● Work item: Search the data for the string "shields" and gather each line it is in.

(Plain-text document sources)
BEGIN

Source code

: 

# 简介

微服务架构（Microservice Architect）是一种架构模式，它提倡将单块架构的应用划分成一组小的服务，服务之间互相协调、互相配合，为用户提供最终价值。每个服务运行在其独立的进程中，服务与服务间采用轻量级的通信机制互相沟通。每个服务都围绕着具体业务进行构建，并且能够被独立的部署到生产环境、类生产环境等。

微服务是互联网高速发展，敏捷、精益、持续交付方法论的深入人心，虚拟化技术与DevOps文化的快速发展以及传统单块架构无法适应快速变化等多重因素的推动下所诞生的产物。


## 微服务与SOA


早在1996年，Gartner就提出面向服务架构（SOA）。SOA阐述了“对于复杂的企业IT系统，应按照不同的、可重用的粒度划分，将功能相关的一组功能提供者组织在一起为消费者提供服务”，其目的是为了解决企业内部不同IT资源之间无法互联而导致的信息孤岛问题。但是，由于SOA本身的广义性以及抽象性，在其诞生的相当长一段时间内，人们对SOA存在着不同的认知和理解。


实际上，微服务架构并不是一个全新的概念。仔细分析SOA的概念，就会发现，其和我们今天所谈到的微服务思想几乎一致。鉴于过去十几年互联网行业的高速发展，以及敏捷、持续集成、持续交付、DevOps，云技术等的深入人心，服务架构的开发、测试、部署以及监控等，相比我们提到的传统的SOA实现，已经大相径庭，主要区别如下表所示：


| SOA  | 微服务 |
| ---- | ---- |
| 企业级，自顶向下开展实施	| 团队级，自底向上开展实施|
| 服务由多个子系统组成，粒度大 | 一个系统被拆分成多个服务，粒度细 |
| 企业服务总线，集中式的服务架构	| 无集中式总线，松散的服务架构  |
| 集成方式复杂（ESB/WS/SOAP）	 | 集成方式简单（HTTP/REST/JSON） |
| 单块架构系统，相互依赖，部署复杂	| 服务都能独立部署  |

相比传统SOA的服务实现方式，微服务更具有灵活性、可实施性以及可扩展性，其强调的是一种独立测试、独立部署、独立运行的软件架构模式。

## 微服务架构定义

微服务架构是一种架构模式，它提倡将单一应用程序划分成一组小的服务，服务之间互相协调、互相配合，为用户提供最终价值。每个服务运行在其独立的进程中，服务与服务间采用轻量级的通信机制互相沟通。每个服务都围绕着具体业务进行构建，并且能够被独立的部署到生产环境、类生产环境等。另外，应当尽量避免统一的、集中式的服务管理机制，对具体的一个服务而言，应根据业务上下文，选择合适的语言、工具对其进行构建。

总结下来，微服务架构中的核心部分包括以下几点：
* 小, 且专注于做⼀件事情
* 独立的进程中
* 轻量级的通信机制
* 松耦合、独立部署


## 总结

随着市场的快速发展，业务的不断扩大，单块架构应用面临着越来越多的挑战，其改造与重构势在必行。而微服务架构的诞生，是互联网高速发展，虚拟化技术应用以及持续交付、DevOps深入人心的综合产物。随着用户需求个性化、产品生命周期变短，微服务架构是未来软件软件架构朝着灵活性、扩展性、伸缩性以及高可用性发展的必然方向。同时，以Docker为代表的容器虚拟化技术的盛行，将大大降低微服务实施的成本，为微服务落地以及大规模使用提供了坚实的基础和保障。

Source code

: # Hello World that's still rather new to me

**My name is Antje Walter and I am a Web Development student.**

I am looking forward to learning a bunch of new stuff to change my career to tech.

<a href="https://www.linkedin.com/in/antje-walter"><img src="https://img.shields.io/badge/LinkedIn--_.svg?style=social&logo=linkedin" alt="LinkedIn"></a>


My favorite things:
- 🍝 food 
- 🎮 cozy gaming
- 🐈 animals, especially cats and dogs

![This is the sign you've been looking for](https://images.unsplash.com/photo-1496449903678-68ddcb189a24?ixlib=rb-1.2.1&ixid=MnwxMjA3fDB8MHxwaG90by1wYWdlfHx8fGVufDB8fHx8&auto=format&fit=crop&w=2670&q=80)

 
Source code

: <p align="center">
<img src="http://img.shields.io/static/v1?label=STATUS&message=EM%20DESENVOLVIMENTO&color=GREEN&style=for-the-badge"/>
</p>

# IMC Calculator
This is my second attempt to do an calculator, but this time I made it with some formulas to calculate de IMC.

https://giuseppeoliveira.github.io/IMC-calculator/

END

● Answer box:
<a href="https://www.linkedin.com/in/antje-walter"><img src="https://img.shields.io/badge/LinkedIn--_.svg?style=social&logo=linkedin" alt="LinkedIn"></a>
<img src="http://img.shields.io/static/v1?label=STATUS&message=EM%20DESENVOLVIMENTO&color=GREEN&style=for-the-badge"/>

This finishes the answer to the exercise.